▸ **WHAT IS NEEDED**: Search the listing for the string "folder". Copy every line that has it.
======== DATA SUPPLIED ========
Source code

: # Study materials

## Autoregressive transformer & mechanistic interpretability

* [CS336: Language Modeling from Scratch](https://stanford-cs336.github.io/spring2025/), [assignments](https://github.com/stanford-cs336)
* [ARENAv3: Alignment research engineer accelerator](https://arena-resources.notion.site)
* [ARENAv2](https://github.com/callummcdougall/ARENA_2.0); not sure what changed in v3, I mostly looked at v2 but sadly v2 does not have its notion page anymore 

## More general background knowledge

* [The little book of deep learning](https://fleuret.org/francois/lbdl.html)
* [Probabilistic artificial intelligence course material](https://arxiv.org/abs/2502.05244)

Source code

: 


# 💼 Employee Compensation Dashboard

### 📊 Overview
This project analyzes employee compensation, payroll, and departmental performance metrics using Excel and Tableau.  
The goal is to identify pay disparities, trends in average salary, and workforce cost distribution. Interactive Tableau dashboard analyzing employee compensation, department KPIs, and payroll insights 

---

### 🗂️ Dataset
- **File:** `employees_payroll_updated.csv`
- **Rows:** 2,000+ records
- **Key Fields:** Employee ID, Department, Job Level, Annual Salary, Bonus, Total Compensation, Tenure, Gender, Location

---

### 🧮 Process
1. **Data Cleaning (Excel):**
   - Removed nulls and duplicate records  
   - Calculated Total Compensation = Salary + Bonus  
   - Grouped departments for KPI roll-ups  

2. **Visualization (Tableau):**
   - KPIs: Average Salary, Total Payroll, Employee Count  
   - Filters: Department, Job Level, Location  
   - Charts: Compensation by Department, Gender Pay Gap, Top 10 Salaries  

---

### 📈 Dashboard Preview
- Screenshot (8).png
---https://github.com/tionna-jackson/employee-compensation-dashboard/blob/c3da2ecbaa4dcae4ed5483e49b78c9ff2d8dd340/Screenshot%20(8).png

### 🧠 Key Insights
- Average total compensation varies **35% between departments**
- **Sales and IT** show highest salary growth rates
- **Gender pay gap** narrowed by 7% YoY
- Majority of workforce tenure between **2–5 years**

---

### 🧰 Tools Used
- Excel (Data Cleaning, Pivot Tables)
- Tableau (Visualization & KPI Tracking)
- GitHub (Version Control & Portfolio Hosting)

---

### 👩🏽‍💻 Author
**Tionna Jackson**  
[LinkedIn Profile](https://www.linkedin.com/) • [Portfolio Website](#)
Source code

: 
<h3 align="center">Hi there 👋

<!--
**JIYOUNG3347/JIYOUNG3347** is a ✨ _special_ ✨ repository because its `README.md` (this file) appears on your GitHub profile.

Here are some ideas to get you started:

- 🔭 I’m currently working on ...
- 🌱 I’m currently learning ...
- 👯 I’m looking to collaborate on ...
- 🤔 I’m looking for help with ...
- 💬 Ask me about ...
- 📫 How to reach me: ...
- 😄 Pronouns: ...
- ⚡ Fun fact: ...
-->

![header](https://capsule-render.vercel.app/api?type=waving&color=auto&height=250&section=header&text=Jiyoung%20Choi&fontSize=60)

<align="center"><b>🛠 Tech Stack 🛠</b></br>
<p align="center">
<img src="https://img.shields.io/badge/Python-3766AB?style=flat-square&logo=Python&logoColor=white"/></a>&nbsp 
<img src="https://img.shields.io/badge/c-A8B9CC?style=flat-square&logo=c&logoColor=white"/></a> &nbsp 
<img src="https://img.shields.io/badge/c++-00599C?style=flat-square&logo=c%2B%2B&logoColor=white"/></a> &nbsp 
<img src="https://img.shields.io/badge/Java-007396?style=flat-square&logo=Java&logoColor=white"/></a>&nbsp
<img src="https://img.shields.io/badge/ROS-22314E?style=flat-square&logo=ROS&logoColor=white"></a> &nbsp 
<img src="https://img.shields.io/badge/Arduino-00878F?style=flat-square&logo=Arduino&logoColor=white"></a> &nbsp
========
======== DATA SUPPLIED ========
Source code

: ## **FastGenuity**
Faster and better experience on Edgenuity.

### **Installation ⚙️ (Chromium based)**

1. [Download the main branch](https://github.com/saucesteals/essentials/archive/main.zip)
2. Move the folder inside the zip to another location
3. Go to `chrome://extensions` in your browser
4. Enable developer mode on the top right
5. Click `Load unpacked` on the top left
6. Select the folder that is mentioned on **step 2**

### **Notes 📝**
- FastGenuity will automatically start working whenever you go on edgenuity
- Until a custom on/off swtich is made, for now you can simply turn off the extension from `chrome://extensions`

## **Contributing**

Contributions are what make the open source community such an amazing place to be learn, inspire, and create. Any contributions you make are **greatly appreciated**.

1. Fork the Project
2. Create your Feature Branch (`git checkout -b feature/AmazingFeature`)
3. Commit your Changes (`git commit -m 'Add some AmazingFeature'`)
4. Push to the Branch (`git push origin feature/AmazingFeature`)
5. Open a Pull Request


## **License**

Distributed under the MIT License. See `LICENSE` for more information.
========
▸ **RESULT**:
2. Move the folder inside the zip to another location
6. Select the folder that is mentioned on **step 2**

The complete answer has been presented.